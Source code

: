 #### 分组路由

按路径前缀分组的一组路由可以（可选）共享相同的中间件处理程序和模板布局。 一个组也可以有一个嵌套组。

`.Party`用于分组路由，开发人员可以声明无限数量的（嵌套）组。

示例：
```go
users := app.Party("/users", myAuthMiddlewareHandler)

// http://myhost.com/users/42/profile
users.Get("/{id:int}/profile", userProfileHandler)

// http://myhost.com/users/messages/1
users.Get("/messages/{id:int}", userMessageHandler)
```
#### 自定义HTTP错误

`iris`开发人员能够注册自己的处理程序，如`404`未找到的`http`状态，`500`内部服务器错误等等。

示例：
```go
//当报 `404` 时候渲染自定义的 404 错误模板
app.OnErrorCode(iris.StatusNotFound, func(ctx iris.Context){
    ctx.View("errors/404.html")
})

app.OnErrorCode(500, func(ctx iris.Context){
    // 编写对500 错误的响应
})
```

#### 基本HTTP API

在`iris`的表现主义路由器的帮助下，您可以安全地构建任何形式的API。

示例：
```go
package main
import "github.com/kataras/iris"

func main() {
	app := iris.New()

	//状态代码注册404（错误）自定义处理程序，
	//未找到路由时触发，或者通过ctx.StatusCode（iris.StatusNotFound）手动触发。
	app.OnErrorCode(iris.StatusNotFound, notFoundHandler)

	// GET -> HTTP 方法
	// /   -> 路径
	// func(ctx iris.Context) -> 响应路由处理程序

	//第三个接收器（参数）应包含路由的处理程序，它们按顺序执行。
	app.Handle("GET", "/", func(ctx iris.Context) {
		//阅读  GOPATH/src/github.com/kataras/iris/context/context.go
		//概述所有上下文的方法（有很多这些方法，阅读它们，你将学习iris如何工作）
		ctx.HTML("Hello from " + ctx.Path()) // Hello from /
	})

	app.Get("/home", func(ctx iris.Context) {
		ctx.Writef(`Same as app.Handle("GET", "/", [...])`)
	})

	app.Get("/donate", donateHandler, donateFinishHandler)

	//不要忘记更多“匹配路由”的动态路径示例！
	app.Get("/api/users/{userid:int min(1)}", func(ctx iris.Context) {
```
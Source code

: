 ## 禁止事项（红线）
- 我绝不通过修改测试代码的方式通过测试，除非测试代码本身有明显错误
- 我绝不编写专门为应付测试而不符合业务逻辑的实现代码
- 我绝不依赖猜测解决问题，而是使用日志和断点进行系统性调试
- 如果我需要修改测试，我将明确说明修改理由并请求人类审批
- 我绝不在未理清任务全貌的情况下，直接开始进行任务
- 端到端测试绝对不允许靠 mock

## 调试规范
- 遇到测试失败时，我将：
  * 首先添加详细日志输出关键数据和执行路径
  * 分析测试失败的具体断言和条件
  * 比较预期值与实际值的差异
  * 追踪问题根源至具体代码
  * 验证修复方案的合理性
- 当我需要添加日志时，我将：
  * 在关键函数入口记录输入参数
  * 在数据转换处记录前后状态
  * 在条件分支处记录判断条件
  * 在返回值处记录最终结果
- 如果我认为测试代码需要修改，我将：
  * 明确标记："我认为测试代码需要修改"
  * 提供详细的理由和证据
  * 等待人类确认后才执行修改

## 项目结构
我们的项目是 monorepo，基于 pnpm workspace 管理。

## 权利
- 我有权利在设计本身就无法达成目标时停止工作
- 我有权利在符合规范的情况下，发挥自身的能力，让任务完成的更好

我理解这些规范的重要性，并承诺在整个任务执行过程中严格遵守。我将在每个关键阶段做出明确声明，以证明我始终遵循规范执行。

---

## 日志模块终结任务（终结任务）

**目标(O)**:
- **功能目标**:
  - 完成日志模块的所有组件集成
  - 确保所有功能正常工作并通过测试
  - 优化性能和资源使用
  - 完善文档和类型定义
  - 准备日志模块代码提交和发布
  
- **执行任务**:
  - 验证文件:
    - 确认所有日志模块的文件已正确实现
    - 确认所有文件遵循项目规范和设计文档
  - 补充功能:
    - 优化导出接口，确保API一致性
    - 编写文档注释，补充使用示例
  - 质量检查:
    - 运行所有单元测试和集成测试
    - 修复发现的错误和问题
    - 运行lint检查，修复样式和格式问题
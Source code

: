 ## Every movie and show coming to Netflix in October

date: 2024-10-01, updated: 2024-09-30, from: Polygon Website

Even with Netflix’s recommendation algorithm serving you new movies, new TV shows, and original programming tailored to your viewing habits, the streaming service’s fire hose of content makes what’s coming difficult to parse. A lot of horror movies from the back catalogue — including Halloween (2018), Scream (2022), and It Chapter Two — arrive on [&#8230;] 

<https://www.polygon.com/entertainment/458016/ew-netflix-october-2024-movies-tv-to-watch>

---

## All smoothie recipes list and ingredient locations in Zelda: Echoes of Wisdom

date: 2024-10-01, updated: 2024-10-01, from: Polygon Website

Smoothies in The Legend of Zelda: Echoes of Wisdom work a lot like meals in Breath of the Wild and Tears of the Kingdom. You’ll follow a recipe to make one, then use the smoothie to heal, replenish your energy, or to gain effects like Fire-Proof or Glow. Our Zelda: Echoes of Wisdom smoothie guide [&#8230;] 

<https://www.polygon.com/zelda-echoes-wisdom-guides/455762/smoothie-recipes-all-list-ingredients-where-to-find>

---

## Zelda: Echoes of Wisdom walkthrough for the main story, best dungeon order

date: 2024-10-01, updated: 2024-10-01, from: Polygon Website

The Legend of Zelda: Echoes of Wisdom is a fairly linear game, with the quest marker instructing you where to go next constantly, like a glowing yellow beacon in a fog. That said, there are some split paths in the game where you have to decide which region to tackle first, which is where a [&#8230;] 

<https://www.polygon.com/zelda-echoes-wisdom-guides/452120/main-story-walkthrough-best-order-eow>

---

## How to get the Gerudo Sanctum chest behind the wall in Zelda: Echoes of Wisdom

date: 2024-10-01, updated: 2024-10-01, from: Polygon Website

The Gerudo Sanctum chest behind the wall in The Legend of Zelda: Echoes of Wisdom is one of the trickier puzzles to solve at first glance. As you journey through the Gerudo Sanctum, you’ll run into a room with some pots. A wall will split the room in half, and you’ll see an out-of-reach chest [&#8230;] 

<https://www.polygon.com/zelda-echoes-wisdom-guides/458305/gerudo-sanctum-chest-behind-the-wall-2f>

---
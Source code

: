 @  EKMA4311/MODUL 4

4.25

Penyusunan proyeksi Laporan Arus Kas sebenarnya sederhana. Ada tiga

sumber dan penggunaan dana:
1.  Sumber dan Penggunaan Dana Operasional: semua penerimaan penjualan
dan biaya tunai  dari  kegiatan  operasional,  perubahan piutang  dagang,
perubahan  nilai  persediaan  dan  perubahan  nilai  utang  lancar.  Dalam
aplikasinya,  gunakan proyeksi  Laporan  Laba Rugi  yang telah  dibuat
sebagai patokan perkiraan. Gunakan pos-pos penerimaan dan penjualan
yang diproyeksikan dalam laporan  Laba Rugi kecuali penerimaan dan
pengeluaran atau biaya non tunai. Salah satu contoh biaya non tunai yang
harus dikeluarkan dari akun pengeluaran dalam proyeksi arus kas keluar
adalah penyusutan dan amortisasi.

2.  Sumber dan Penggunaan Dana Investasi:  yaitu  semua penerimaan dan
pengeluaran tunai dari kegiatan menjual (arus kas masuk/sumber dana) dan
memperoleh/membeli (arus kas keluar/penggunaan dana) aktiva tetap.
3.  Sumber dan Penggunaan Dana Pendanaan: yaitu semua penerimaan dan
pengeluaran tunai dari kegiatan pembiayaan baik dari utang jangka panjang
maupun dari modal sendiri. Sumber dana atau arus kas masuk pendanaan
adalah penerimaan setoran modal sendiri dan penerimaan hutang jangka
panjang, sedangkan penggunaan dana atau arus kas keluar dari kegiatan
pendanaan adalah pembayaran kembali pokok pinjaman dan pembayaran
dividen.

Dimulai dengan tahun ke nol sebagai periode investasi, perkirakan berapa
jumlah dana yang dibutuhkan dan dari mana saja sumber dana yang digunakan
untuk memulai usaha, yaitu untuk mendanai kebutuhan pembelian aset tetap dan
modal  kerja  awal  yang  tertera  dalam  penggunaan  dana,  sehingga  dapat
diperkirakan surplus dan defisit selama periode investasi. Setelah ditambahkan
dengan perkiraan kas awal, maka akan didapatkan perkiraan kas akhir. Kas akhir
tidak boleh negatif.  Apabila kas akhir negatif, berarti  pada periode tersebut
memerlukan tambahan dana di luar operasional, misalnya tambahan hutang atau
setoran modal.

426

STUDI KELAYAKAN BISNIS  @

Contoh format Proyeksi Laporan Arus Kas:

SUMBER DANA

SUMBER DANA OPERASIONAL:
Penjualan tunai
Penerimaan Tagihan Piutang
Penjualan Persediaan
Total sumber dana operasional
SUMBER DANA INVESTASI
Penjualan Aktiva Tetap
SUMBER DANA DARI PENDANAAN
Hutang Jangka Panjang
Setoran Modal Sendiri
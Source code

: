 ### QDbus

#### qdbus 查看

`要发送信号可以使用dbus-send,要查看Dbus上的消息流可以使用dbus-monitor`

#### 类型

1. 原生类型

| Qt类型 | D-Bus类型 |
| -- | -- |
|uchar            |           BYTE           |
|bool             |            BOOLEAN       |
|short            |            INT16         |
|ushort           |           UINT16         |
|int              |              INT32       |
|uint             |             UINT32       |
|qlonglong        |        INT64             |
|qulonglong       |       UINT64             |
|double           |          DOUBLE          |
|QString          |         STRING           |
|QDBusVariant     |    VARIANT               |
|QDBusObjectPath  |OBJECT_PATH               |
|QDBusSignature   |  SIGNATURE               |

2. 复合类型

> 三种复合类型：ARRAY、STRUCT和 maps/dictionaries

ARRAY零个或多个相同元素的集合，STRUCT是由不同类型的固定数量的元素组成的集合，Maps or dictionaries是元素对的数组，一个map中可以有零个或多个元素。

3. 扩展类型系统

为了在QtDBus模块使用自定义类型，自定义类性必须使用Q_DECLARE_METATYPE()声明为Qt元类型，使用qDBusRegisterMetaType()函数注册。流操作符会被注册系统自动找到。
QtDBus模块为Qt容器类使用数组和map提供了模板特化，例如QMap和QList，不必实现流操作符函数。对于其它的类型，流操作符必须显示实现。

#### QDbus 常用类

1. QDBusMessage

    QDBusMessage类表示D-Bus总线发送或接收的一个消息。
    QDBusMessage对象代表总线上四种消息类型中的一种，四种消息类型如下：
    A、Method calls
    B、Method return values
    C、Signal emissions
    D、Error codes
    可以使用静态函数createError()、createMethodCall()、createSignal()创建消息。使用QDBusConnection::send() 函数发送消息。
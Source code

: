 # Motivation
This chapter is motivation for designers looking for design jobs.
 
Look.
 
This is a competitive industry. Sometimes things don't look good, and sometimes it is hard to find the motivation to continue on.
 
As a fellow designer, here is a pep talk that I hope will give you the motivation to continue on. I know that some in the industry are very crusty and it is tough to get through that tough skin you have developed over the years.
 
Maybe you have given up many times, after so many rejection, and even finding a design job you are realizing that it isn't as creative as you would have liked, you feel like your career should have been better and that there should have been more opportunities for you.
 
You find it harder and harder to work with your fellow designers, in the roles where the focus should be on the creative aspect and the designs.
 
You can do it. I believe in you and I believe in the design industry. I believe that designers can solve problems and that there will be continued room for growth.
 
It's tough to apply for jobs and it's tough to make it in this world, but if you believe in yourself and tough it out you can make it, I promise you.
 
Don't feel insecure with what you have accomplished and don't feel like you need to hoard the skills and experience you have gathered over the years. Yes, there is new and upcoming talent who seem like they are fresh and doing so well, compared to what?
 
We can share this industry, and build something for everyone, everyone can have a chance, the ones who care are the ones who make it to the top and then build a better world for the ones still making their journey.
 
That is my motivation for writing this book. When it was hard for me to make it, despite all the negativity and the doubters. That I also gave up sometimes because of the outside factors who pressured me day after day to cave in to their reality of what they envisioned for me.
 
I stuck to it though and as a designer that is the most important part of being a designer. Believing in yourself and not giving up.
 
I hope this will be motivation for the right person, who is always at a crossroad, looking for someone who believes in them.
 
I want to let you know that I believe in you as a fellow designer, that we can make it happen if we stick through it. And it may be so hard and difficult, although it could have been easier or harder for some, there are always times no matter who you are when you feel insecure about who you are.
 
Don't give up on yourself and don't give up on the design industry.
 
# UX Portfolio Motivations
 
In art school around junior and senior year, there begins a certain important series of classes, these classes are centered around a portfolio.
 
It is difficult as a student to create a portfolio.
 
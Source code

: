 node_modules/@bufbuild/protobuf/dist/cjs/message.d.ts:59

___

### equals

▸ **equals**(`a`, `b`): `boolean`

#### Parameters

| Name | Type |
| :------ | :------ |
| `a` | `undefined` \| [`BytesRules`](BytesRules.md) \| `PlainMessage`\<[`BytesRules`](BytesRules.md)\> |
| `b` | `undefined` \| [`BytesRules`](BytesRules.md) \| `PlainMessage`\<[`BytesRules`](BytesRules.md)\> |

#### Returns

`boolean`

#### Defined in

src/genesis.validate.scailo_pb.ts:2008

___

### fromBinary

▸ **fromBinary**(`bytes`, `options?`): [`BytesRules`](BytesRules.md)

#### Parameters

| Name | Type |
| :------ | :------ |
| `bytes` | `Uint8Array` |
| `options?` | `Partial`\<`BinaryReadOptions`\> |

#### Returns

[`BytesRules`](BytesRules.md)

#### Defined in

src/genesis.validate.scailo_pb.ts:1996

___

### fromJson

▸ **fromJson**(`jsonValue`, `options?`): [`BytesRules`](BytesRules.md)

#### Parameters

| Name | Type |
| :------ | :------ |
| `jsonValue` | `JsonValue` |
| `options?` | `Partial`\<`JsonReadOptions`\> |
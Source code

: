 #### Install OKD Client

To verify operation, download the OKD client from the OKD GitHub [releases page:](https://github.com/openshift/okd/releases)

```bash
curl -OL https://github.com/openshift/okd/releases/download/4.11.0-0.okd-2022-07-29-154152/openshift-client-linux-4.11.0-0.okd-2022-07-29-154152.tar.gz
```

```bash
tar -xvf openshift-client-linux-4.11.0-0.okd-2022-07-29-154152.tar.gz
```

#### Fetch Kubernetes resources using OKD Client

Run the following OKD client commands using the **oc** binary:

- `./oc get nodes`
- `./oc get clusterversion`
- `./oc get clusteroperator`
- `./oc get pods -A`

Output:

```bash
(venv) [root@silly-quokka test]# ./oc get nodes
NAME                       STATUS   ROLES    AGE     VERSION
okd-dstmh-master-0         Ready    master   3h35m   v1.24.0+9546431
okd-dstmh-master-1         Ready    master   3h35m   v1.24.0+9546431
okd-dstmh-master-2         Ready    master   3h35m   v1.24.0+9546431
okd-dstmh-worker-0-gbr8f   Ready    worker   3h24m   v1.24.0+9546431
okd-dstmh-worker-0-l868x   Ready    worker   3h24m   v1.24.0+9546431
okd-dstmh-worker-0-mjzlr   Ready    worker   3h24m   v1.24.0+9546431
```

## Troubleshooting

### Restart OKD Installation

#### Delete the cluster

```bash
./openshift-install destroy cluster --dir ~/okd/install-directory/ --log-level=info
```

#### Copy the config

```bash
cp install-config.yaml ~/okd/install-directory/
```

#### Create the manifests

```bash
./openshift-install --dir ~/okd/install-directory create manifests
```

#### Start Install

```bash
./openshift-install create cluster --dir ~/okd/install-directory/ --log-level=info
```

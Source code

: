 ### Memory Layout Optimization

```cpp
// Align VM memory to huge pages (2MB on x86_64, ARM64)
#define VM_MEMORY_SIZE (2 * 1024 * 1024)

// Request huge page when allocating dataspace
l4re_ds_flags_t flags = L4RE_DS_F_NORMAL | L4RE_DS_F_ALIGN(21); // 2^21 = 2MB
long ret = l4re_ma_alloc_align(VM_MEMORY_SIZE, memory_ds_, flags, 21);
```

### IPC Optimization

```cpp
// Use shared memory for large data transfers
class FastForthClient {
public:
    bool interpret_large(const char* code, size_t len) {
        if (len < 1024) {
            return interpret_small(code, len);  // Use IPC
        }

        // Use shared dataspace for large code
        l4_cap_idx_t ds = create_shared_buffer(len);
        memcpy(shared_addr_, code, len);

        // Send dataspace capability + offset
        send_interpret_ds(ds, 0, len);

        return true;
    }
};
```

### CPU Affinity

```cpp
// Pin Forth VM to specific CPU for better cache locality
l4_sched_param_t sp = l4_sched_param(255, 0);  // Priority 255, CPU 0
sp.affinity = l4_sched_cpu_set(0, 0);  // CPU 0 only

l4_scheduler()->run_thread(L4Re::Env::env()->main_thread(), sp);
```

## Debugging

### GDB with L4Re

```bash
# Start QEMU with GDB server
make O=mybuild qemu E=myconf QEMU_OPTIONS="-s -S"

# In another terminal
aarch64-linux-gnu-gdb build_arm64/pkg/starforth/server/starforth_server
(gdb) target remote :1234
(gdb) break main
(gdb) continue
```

Work order =
Extract from the records above the lines from the one containing "pengeluaran tunai dari kegiatan menjual" to the one containing "maupun dari modal", both lines included, exactly as they appear and with nothing else.

Answer box =
pengeluaran tunai dari kegiatan menjual (arus kas masuk/sumber dana) dan
memperoleh/membeli (arus kas keluar/penggunaan dana) aktiva tetap.
3.  Sumber dan Penggunaan Dana Pendanaan: yaitu semua penerimaan dan
pengeluaran tunai dari kegiatan pembiayaan baik dari utang jangka panjang
maupun dari modal sendiri. Sumber dana atau arus kas masuk pendanaan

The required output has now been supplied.